SECTION 9. Severability. In
case any provision in or obligation under this Agreement shall be invalid,
illegal or unenforceable in any jurisdiction, the validity, legality and
enforceability of the remaining provisions or obligations, or of such provision
or obligation and in any other jurisdiction, shall not in any way be affected or
impaired thereby.
SECTION 10. General. The
Secured Party shall not be deemed to have waived any of its respective rights
hereunder or under any other agreement, instrument or paper signed by the Debtor
unless such waiver be in writing and signed by the Secured Party. No
delay or omission on the part of the Secured Party in exercising any right shall
operate as a waiver of such right or any other right. All of the
Secured Party’s rights and remedies, whether evidenced hereby or by any other
agreement, instrument or paper, shall be cumulative and may be exercised
singularly or concurrently. The provisions hereof shall, as the case
may require, bind or inure to the benefit of, the respective heirs, successors,
legal representatives and assigns of the Debtor and the Secured
Party.
SECTION 11. Amendments.

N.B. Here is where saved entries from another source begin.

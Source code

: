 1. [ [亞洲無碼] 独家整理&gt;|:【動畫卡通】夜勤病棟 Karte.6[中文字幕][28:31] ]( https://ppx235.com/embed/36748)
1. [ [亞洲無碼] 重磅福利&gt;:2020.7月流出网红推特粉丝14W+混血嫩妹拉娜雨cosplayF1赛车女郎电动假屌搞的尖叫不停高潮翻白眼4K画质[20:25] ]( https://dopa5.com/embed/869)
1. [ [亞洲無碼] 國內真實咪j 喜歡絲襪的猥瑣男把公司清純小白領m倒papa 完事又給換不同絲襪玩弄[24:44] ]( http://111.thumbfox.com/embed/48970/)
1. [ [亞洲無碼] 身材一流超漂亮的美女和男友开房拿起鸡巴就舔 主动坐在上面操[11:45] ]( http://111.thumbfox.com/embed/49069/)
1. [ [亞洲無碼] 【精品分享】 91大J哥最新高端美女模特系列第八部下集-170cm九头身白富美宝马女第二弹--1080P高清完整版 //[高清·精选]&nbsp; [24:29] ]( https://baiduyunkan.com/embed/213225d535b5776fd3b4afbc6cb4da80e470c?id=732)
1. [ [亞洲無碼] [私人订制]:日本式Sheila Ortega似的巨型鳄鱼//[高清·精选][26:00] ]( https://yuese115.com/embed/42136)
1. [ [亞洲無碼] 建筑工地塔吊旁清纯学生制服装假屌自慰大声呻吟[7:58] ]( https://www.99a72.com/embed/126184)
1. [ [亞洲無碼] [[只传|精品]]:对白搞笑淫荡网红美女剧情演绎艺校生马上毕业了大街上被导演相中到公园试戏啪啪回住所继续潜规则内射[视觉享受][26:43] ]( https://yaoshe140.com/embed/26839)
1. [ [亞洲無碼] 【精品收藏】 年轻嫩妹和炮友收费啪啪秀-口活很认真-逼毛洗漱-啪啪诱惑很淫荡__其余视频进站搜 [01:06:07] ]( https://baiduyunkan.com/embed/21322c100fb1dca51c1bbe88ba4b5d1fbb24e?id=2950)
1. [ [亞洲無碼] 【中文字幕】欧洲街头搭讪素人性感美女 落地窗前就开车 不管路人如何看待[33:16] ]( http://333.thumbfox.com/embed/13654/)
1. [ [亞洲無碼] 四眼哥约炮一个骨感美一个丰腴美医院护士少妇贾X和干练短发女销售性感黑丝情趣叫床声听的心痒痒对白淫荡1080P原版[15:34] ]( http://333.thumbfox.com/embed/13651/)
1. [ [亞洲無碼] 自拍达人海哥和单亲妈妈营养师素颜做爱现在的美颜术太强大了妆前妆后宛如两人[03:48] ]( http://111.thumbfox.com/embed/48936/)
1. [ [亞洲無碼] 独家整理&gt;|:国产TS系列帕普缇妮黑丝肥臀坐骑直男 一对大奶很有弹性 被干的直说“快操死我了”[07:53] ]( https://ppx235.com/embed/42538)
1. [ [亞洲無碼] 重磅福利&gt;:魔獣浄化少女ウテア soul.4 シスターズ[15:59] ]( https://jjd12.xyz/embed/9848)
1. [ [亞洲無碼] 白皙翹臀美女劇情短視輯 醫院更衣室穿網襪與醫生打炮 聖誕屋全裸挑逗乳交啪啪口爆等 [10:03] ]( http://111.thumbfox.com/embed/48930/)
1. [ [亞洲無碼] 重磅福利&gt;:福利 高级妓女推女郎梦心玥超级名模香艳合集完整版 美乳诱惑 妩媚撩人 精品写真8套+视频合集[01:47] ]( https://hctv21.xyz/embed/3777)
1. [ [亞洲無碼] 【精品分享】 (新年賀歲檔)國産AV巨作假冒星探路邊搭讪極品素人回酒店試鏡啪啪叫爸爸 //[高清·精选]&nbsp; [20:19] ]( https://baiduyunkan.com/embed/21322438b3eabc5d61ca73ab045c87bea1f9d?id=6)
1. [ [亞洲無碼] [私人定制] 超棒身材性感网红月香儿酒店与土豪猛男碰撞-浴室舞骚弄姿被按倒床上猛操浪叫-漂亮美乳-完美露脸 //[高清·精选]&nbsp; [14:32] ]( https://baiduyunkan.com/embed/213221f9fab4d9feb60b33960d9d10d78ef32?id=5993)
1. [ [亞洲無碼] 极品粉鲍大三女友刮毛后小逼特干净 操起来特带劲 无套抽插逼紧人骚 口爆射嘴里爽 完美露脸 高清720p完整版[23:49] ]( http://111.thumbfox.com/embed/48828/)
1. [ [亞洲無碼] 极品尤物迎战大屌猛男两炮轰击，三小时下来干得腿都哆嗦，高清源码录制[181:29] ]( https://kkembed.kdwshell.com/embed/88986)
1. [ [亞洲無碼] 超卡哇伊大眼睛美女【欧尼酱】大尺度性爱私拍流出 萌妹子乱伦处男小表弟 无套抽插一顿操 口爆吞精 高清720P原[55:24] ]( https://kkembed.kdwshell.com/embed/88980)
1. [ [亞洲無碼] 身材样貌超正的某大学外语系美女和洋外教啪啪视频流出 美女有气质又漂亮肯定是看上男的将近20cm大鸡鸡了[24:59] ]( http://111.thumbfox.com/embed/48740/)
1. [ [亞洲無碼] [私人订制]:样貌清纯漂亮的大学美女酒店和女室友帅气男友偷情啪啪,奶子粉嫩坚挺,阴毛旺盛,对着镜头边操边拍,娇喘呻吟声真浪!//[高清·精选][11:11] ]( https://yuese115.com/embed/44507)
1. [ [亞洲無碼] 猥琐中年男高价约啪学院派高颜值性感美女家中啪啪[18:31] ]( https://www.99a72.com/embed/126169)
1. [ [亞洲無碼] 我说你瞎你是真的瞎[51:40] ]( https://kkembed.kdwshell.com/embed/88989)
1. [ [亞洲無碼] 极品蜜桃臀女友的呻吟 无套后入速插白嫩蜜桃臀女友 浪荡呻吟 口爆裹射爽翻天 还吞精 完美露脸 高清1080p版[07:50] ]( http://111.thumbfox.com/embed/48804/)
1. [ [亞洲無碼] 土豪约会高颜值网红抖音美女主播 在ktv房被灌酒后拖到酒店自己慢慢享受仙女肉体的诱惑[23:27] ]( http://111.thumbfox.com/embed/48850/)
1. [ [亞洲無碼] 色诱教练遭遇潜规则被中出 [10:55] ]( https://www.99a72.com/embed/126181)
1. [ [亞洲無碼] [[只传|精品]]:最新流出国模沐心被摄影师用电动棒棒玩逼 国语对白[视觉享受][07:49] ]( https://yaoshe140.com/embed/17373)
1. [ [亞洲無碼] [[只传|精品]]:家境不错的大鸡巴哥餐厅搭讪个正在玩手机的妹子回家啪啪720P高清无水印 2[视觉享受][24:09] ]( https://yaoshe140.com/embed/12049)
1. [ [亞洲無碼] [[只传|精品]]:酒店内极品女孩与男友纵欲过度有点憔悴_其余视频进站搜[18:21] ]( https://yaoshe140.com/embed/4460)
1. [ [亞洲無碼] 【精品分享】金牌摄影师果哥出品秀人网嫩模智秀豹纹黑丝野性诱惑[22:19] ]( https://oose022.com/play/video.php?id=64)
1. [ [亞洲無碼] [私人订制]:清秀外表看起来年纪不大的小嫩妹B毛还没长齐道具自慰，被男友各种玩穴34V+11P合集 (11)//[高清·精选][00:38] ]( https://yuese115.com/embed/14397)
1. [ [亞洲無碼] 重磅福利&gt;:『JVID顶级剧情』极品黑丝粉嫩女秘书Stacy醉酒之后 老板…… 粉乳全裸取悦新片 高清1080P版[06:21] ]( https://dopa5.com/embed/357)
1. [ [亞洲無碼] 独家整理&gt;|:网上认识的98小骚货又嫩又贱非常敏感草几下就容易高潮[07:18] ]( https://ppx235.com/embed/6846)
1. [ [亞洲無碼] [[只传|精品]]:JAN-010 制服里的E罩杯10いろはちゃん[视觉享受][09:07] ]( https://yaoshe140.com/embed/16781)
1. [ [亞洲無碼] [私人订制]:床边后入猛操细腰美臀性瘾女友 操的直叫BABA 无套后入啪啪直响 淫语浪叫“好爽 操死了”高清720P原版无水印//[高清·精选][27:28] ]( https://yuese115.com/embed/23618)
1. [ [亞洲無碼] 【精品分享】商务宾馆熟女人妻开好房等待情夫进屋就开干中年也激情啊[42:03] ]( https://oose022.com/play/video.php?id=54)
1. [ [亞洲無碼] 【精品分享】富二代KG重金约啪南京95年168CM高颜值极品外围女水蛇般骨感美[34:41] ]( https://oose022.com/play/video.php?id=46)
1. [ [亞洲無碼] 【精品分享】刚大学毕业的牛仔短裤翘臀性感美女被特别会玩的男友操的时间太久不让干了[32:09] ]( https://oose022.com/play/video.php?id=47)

This
Agreement may be amended or modified only by a written instrument executed by
each party hereto.
SECTION 12. Counterparts. This
Agreement may be executed in any number of counterparts, each of which shall be
deemed an original and together shall constitute one and the same
instrument.
IN WITNESS WHEREOF, Debtor and Secured
Party have caused this Agreement to be duly executed as of the date first above
written.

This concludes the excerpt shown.